Joaquin Dick et le comte se mirent à rire ; et le géant reprenant la parole avec une émotion qu’il essayait en vain de dissimuler :

— Après tout, continua-t-il en affectant un air de conviction profonde, il y a aussi de bons sorciers ! C’est là une vérité que proclame tout Villequier !

— Merci, Grandjean. À présent, je n’ai plus besoin de toi. Tu peux t’en aller.

Cette fois, quoique l’allusion se fût changée en un ordre formel, le Canadien resta encore immobile à sa place.

— Seigneurie, reprit-il après une nouvelle hésitation, accordez-moi seulement deux minutes, j’ai une grâce à solliciter de votre bienveillance !

— Parle et sois bref !

— Depuis deux mois que vous m’avez pris à votre service, seigneurie, c’est-à-dire depuis notre départ du rancho de la Ventana, vous n’avez pas eu une seule fois l’occasion d’utiliser ma bonne volonté. Je vous vole, ni plus ni moins, votre argent…

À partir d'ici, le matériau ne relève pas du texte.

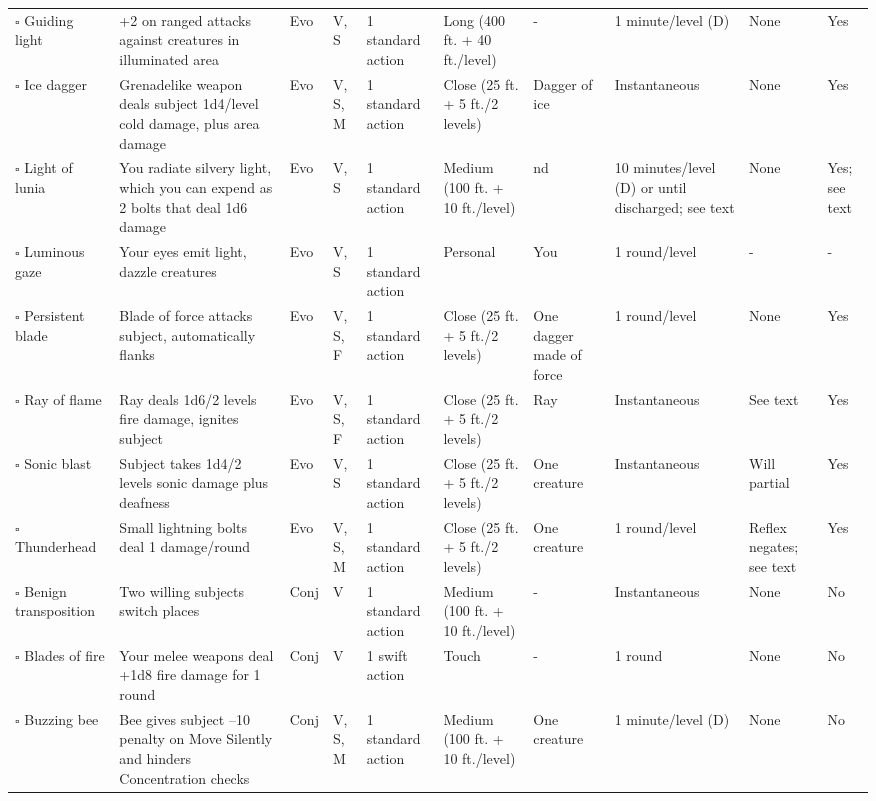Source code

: \documentclass[12pt, a4paper]{article}
\begin{document}
\begin{center}
\begin{longtable}[H]{ p{8em} p{15em} p{2em} p{5em} p{6em} p{6em} p{10em} p{6em} p{5em} p{2em} }
    \(\square\) Guiding light & +2 on ranged attacks against creatures in illuminated area & Evo & V, S & 1 standard action & Long (400 ft. + 40 ft./level) & - & 1 minute/level (D) & None & Yes\\
    \(\square\) Ice dagger & Grenadelike weapon deals subject 1d4/level cold damage, plus area damage & Evo & V, S, M & 1 standard action & Close (25 ft. + 5 ft./2 levels) & Dagger of ice & Instantaneous & None & Yes\\
    \(\square\) Light of lunia & You radiate silvery light, which you can expend as 2 bolts that deal 1d6 damage & Evo & V, S & 1 standard action & Medium (100 ft. + 10 ft./level) & nd  & 10 minutes/level (D) or until discharged; see text & None & Yes; see text\\
    \(\square\) Luminous gaze & Your eyes emit light, dazzle creatures & Evo & V, S & 1 standard action & Personal & You & 1 round/level & - & -\\
    \(\square\) Persistent blade & Blade of force attacks subject, automatically ﬂanks & Evo & V, S, F & 1 standard action & Close (25 ft. + 5 ft./2 levels) & One dagger made of force & 1 round/level & None & Yes\\
    \(\square\) Ray of flame & Ray deals 1d6/2 levels ﬁre damage, ignites subject & Evo & V, S, F & 1 standard action & Close (25 ft. + 5 ft./2 levels) & Ray & Instantaneous & See text & Yes\\
    \(\square\) Sonic blast & Subject takes 1d4/2 levels sonic damage plus deafness & Evo & V, S & 1 standard action & Close (25 ft. + 5 ft./2 levels) & One creature & Instantaneous & Will partial & Yes\\
    \(\square\) Thunderhead & Small lightning bolts deal 1 damage/round & Evo & V, S, M & 1 standard action & Close (25 ft. + 5 ft./2 levels) & One creature & 1 round/level & Reﬂex negates; see text & Yes\\
    \(\square\) Benign transposition & Two willing subjects switch places & Conj & V & 1 standard action & Medium (100 ft. + 10 ft./level) & - & Instantaneous & None & No\\
    \(\square\) Blades of fire & Your melee weapons deal +1d8 ﬁre damage for 1 round & Conj & V & 1 swift action & Touch & - & 1 round & None & No\\
    \(\square\) Buzzing bee & Bee gives subject –10 penalty on Move Silently and hinders Concentration checks & Conj & V, S, M & 1 standard action & Medium (100 ft. + 10 ft./level) & One creature & 1 minute/level (D) & None & No\\

\end{longtable}
\end{center}
\end{document}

— Tu veux que je te rende ta liberté ?… soit !

— Dame ! seigneurie, ma délicatesse…

— Il suffit ! n’ajoute pas le mensonge à l’ingratitude.

— Ah ! seigneurie, je vous jure…

— Assez !… Tiens, prends… nous voilà quittes… Adieu !…

Le Batteur d’Estrade tendit une dizaine d’onces d’or au Canadien ; celui-ci recula d’un pas.

— Tout cet or pour moi, seigneurie ? s’écria-t-il, trop !

— Pour toi, non ! C’est le commencement de la dot de Micheline !… Je me venge de toi sur ton pays Ledru !

— Ah ! si c’est pour Micheline, c’est tout différent, j’accepte, s’écria le géant, qui, les yeux brillants de joie, saisit avidement l’or. Maintenant, je vous donne ma parole, seigneurie, que je stipulerai, comme condition première à tout nouvel engagement, le droit de quitter mon maquis pour me rendre auprès de vous, si jamais vous aviez besoin de moi.

Grandjean salua le Batteur d’Estrade et s’éloigna.

— Je perds là une bien bonne place, murmurait-il en descendant l’escalier ; une place comme je n’en trouverai plus, probablement, une semblable. Oui, mais servir un sorcier !

Le Canadien mettait à peine le pied dans la rue, qu’une jeune fille, vêtue avec une grande élégance, l’aborda.

— Ne venez-vous point de chez M. d’Ambron ? lui demanda-t-elle.

— Non.

— Cependant vous sortez de chez le comte ?

Le géant était très-laconique et surtout extrêmement timide avec les femmes.

— C’est possible ! répondit-il.

— Enfin, qui avez-vous vu dans cette maison ?

— Mon maître.

— Et votre maître se nomme ?

— Joaquin Dick.

Le Canadien allait continuer son chemin, mais un geste impérieux de la jeune fille le retint.

— Y a-t-il longtemps que vous appartenez au señor Joaquin Dick ?

— Non.

— Mais combien de temps ?

— Deux mois.

— Vous n’étiez pas avec lui lorsqu’il est passé dernièrement au rancho de la Ventana ?

L’étonnement que cette demande causa au géant lui donna une grande hardiesse ; il osa, à son tour, formuler une question :

— Vous connaissez le rancho de la Ventana ? dit-il.

— Que vous importe ? Aimez-vous l’argent, mon ami, dit la jeune femme.

Le Canadien, qui se remettait en route, fit une pause.

— Tout le monde aime l’argent, répondit-il.

— Voulez-vous en gagner ?

Grandjean revint sur ses pas.

— Oui, je le veux bien.

— Alors, suivez-moi.

— Où cela ?

La jeune fille se mit à sourire.

— Que craignez-vous ? dit-elle, n’êtes-vous point armé ? C’est chez mon père que je vous prie de m’accompagner.

— Ah ! c’est votre père qui a besoin de moi ! je préfère cela !…

— Pourquoi ?

— Parce que… Mais, non, c’est inutile.